Material shown =
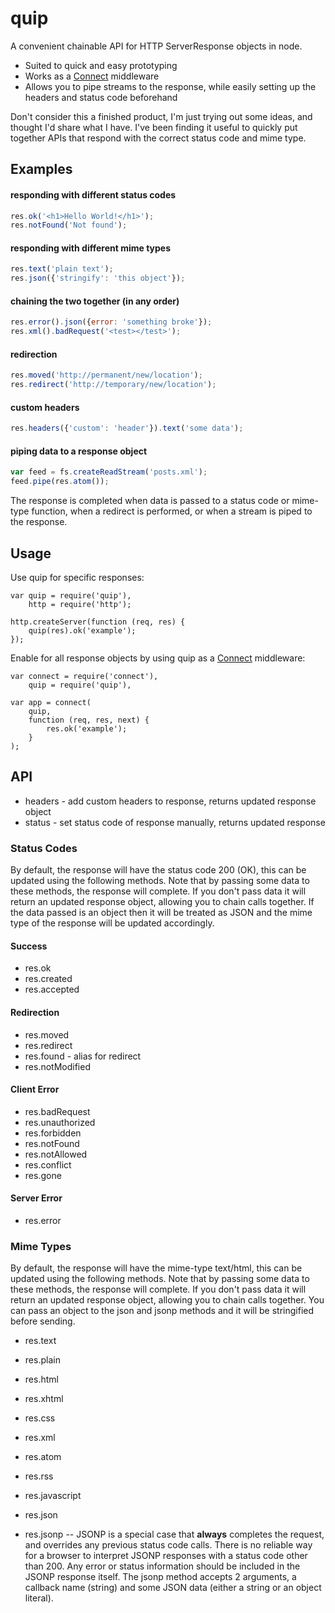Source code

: # quip

A convenient chainable API for HTTP ServerResponse objects in node.

* Suited to quick and easy prototyping
* Works as a [Connect](http://github.com/extjs/Connect) middleware
* Allows you to pipe streams to the response, while easily setting up
  the headers and status code beforehand

Don't consider this a finished product, I'm just trying out some ideas, and
thought I'd share what I have. I've been finding it useful to quickly put
together APIs that respond with the correct status code and mime type.


## Examples

#### responding with different status codes

```javascript
res.ok('<h1>Hello World!</h1>');
res.notFound('Not found');
```

#### responding with different mime types

```javascript
res.text('plain text');
res.json({'stringify': 'this object'});
```

#### chaining the two together (in any order)

```javascript
res.error().json({error: 'something broke'});
res.xml().badRequest('<test></test>');
```

#### redirection

```javascript
res.moved('http://permanent/new/location');
res.redirect('http://temporary/new/location');
```

#### custom headers

```javascript
res.headers({'custom': 'header'}).text('some data');
```

#### piping data to a response object

```javascript
var feed = fs.createReadStream('posts.xml');
feed.pipe(res.atom());
```

The response is completed when data is passed to a status code or mime-type
function, when a redirect is performed, or when a stream is piped to the
response.


## Usage

Use quip for specific responses:

    var quip = require('quip'),
        http = require('http');

    http.createServer(function (req, res) {
        quip(res).ok('example');
    });

Enable for all response objects by using quip as a
[Connect](http://www.senchalabs.org/connect/) middleware:

    var connect = require('connect'),
        quip = require('quip'),

    var app = connect(
        quip,
        function (req, res, next) {
            res.ok('example');
        }
    );


## API

* headers - add custom headers to response, returns updated response object
* status - set status code of response manually, returns updated response

### Status Codes

By default, the response will have the status code 200 (OK), this can
be updated using the following methods. Note that by passing some data
to these methods, the response will complete. If you don't pass data it will
return an updated response object, allowing you to chain calls together. If
the data passed is an object then it will be treated as JSON and the mime
type of the response will be updated accordingly.

#### Success
* res.ok
* res.created
* res.accepted

#### Redirection
* res.moved
* res.redirect
* res.found - alias for redirect
* res.notModified

#### Client Error
* res.badRequest
* res.unauthorized
* res.forbidden
* res.notFound
* res.notAllowed
* res.conflict
* res.gone

#### Server Error
* res.error

### Mime Types

By default, the response will have the mime-type text/html, this can
be updated using the following methods. Note that by passing some data
to these methods, the response will complete. If you don't pass data it will
return an updated response object, allowing you to chain calls together.
You can pass an object to the json and jsonp methods and it will be
stringified before sending.

* res.text
* res.plain
* res.html
* res.xhtml
* res.css
* res.xml
* res.atom
* res.rss
* res.javascript
* res.json

* res.jsonp -- JSONP is a special case that __always__ completes the request,
  and overrides any previous status code calls. There is no reliable way for
  a browser to interpret JSONP responses with a status code other than 200.
  Any error or status information should be included in the JSONP response
  itself. The jsonp method accepts 2 arguments, a callback name (string) and
  some JSON data (either a string or an object literal).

Work instruction = If a line of the records above holds the word "default", show it.

Expected answer =
By default, the response will have the status code 200 (OK), this can
By default, the response will have the mime-type text/html, this can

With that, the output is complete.